*YOUR OBJECTIVE*
The word "height" occurs in some of the lines below; copy each of those lines.

*EXCERPTED RECORDS*
◇ ◇ ◇ ◇ ◇ ◇ ◇

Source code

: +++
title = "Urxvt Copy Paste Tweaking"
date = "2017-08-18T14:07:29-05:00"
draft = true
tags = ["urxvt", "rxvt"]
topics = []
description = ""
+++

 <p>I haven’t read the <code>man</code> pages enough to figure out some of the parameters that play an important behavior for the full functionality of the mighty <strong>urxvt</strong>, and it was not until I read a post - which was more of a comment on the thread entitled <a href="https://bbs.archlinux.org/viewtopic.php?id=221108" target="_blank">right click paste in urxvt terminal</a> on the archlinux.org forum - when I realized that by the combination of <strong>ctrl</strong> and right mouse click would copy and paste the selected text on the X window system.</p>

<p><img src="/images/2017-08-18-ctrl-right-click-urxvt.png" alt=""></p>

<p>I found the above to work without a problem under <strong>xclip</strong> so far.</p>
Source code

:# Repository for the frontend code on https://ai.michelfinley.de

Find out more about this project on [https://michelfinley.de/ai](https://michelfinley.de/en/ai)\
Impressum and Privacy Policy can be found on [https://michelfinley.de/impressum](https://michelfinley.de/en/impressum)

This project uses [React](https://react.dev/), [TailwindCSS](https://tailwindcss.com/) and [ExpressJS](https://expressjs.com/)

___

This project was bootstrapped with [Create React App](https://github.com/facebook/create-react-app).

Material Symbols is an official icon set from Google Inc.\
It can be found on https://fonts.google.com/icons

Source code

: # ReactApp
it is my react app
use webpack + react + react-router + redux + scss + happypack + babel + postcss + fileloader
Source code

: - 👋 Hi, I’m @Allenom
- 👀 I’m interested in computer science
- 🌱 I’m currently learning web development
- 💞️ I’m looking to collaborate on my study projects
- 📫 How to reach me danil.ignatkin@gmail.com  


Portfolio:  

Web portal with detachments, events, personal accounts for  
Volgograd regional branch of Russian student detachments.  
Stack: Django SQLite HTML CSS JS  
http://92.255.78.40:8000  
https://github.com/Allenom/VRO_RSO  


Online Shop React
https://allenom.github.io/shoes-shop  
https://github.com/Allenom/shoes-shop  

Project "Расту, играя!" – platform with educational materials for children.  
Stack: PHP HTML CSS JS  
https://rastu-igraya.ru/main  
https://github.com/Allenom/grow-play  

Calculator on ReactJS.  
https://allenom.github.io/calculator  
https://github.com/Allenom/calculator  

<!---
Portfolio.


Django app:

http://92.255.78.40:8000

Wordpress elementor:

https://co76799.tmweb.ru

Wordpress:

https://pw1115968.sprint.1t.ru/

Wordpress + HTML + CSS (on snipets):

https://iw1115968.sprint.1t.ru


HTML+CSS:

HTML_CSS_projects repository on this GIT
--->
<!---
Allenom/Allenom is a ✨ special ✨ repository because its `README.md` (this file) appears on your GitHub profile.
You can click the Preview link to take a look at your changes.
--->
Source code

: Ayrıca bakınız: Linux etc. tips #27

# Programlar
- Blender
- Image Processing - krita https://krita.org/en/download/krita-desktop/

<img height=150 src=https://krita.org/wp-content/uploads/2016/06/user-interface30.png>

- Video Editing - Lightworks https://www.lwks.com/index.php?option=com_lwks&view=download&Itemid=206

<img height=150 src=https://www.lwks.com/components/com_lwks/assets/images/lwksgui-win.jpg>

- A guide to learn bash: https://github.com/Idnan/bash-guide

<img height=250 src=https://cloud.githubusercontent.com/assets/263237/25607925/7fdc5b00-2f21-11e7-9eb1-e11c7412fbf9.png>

◇ ◇ ◇ ◇ ◇ ◇ ◇

*OUTPUT*
<img height=150 src=https://krita.org/wp-content/uploads/2016/06/user-interface30.png>
<img height=150 src=https://www.lwks.com/components/com_lwks/assets/images/lwksgui-win.jpg>
<img height=250 src=https://cloud.githubusercontent.com/assets/263237/25607925/7fdc5b00-2f21-11e7-9eb1-e11c7412fbf9.png>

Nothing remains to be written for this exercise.